How to plan a visit to Berlin

You are coming to Berlin, and you want to know what to see and do. Here are my recommendations.

Berlin is affected by the Coronavirus pandemic. For more information, see this page.

How to travel to Berlin

You can reach Berlin by car, bus, train or plane. Use GoEuro or Kayak to find the best way to get to Berlin.

By plane

The best way to find cheap airline tickets is to use a flight comparison website. Google Flights and Kayak are my favourites, but there are other options.

There are two airports in Berlin:

From BER or SXF to Berlin by public transport (recommended): Take a train or bus to get from the airport to the city centre. The ticket only costs 3.60€. The buses also run at night. The RE7 train is the fastest way to get to Berlin, but there are other options. The airport is in zone C, so you need an ABC ticket. It costs 3.60€. If you have the wrong ticket, you can get a fine.

From BER or SXF to Berlin by taxi: There are taxis waiting for you at the airport. Taking a taxi will be very expensive. It's cheaper to take the train.
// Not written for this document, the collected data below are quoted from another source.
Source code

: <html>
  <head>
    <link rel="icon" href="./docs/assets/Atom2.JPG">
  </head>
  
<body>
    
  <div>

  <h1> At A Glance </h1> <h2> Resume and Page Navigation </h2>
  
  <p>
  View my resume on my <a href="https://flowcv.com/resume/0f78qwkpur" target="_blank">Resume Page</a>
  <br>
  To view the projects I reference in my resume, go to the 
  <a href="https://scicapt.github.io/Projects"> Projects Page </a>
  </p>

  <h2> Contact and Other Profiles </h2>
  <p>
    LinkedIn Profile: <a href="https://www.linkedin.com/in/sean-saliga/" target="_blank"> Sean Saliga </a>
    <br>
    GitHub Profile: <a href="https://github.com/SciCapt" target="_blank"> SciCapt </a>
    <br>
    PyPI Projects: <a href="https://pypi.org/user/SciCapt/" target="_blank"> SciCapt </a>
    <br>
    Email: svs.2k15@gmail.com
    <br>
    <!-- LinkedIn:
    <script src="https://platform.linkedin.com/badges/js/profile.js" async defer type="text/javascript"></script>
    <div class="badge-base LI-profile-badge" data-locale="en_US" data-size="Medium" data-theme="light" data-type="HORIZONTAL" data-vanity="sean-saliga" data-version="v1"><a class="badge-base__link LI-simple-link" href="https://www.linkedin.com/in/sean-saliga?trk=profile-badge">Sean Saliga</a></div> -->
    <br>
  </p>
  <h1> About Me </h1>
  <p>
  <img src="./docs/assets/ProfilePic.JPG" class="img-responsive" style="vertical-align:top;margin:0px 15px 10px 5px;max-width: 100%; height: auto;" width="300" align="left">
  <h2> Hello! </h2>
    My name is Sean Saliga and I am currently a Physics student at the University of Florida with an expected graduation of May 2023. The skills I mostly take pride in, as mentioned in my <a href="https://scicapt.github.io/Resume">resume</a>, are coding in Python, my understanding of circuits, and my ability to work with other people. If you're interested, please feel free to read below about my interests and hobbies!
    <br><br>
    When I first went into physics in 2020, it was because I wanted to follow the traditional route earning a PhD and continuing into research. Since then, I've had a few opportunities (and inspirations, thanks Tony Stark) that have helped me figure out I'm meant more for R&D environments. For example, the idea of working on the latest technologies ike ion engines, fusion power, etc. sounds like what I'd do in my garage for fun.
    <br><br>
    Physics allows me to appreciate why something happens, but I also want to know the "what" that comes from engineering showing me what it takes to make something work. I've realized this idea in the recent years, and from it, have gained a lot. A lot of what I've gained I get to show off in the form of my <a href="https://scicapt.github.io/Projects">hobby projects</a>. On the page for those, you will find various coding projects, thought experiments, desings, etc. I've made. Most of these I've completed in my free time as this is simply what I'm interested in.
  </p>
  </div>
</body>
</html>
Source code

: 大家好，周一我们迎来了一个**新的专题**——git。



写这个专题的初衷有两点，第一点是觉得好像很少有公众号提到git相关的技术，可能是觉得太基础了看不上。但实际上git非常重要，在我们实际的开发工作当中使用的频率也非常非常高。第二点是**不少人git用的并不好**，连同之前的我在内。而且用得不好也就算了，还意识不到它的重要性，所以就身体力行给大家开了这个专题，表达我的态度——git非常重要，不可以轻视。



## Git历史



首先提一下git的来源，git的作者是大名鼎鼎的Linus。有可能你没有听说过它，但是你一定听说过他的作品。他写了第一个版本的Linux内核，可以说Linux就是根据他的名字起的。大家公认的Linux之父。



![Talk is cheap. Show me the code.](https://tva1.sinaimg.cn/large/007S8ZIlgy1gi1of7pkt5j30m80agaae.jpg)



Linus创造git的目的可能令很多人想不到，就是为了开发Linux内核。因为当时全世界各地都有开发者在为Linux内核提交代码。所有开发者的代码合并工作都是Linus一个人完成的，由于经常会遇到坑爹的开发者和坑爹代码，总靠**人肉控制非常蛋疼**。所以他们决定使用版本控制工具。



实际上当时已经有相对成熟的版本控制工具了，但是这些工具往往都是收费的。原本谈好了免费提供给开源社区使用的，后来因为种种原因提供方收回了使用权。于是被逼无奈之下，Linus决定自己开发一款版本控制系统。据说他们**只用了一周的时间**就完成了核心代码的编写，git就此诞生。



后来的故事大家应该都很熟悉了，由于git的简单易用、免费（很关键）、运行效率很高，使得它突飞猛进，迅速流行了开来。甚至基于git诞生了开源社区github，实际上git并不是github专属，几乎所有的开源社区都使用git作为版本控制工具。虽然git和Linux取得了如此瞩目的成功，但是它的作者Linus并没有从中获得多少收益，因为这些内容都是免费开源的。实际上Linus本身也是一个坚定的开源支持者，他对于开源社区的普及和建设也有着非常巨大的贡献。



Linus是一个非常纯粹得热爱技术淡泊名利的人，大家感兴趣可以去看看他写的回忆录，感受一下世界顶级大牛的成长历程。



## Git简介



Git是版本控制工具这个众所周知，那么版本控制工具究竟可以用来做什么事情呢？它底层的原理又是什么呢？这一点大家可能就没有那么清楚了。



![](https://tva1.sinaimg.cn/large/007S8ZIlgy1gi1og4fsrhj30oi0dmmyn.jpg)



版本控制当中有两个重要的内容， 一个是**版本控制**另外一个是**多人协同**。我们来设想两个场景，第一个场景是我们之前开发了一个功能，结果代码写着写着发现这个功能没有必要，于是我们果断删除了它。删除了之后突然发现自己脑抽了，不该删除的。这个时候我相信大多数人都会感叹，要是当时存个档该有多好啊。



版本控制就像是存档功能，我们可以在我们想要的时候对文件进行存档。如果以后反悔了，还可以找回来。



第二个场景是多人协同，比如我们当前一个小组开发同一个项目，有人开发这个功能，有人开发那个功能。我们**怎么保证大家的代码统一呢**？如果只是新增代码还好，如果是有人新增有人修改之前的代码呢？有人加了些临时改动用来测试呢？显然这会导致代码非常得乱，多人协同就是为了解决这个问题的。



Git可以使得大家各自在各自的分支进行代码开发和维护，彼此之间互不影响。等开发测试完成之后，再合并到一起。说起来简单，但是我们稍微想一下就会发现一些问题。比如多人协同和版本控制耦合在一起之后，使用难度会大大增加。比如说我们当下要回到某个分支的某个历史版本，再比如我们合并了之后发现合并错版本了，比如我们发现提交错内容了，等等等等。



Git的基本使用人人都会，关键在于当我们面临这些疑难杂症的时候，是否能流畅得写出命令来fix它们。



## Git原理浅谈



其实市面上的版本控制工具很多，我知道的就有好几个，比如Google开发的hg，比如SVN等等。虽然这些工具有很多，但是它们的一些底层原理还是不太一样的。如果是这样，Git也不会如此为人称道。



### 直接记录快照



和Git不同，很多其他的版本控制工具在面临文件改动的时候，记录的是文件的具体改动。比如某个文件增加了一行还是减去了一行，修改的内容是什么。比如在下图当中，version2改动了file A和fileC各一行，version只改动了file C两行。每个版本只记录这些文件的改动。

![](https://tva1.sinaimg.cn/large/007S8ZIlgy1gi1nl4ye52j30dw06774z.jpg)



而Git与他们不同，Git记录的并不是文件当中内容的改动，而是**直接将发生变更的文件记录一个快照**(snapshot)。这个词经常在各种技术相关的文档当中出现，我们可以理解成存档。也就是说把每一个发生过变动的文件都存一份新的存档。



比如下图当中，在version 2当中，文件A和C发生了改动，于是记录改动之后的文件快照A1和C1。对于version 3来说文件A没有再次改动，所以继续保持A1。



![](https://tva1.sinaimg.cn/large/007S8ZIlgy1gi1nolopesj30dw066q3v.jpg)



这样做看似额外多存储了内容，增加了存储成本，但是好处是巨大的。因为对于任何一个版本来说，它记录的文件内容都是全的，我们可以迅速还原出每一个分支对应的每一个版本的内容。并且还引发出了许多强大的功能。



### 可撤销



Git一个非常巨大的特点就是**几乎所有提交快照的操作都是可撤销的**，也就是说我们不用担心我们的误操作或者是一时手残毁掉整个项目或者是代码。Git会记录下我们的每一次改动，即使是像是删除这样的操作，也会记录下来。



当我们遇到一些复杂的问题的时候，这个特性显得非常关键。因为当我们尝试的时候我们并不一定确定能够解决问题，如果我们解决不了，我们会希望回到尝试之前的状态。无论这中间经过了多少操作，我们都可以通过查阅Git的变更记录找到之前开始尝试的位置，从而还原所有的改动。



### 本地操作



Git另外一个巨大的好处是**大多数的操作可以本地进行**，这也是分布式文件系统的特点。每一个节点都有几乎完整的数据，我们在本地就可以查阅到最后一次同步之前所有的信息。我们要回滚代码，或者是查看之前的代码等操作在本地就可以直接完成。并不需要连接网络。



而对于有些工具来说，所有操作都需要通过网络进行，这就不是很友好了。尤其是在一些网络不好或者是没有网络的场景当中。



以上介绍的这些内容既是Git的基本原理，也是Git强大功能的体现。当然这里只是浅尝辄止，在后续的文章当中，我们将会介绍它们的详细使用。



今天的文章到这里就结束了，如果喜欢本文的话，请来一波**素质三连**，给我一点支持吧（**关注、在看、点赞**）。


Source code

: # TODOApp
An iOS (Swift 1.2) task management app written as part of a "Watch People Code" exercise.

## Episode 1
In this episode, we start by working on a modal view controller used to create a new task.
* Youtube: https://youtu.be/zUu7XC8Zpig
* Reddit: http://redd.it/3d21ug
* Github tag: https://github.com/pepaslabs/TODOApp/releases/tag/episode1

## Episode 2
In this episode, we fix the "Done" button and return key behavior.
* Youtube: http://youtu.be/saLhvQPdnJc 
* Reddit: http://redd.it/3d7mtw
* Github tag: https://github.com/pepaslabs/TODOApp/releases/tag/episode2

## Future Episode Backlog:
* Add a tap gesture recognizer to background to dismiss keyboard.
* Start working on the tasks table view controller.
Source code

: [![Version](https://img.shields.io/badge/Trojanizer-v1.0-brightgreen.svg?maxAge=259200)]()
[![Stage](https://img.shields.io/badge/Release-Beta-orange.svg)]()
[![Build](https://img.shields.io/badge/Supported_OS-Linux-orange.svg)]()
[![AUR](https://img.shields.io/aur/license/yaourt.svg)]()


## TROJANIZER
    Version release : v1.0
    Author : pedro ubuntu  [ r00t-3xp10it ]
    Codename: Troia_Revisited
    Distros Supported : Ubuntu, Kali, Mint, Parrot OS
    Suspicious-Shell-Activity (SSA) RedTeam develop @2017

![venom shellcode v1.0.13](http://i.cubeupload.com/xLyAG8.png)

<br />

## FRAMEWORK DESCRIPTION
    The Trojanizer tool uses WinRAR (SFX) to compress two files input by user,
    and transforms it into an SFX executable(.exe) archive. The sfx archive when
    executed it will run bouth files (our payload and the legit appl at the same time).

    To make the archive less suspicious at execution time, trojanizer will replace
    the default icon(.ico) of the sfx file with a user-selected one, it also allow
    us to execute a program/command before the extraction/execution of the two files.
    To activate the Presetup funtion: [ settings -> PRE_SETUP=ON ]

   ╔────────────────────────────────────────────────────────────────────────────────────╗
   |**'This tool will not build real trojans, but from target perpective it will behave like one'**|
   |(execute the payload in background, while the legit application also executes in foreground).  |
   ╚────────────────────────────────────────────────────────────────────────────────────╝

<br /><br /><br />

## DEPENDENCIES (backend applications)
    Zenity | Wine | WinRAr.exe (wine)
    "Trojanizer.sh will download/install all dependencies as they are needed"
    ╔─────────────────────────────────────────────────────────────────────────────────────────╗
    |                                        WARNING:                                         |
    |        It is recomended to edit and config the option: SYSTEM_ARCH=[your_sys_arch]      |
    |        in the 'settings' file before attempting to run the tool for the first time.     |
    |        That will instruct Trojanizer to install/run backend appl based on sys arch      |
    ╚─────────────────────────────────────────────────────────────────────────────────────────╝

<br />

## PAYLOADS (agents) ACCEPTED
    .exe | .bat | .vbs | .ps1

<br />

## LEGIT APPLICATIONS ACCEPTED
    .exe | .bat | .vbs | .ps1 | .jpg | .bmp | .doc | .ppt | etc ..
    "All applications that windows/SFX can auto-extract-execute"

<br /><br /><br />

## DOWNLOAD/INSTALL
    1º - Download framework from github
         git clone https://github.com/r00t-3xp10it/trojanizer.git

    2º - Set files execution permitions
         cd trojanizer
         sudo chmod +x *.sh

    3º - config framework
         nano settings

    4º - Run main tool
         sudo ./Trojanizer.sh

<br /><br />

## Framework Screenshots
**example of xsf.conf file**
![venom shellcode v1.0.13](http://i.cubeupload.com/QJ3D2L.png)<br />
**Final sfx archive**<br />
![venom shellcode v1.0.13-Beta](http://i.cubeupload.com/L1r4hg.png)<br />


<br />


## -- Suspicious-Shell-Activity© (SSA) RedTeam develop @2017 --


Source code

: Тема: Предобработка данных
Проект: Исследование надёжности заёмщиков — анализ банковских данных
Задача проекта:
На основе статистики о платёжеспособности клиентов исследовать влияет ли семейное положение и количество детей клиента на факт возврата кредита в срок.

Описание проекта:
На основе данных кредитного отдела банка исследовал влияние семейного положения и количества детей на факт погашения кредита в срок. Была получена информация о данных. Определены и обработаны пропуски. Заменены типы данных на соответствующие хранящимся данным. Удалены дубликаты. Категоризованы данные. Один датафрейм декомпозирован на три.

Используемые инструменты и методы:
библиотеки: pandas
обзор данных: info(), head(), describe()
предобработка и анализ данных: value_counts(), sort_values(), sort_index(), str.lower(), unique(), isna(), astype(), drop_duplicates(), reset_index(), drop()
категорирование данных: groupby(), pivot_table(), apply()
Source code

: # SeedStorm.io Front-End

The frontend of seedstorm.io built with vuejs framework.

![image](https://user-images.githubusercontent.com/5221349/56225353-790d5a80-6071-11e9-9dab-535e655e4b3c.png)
From TXL to Berlin by bus (recommended): The best way to get from Tegel to the Berlin city centre is to take the TXL bus. Tegel is in Zone B, so you need a regular AB ticket. It costs 3.30€.

From TXL to Berlin by taxi: There are taxis waiting for you at the airport. Tegel is not very far from the city centre, but a taxi is still much more expensive than a bus.

By bus

Intercity buses are usually the cheapest mode of travel, and several bus lines have stops in Berlin. FlixBus is the most popular bus company.

Use GoEuro to find buses from your city to Berlin.

Most intercity buses stop at Schönefeld airport, Zentraler Omnibusbahnhof (ZOB) or next to Alexanderplatz. All of these stops are well connected to public transit. Schönefeld is far from the city. ZOB is 25 minutes from the city centre. Alexanderplatz is in the city centre.

Most buses come with free Wi-Fi and power outlets under the seats.

By train

You can also reach Berlin by train. Trains give you much more leg room, bigger bathrooms, a generous luggage allowance, fewer delays and a smoother ride. Additionally, trains usually stop at Hauptbahnhof, very close to the city centre. Trains sometimes have free Wi-Fi and power outlets, but neither is guaranteed.

Use GoEuro to find the best train connection to Berlin.

By car or motorcycle

Central Berlin is an environmental zone. The area inside the Ringbahn is part of the green zone. You can only drive in this area if you have a green environmental sticker. You can get this sticker at most gas stations around Berlin.

Parking in the centre can be difficult. It's easier to park far away and travel to the centre by train. Motorcycles can park on the sidewalk for free.

By car sharing

BlaBlaCar lets you hitch a ride with other people who are traveling to Berlin. It's a cheaper way to travel between European cities, especially when the bus schedules don't suit your needs.

How to get around in Berlin

Once you are in Berlin, getting around is fairly easy thanks to the city's excellent public transit network.

Finding your way around Berlin

The BVG app has the most accurate public transit schedules, but does not work offline. However, there is free Wi-Fi at most U-Bahn station.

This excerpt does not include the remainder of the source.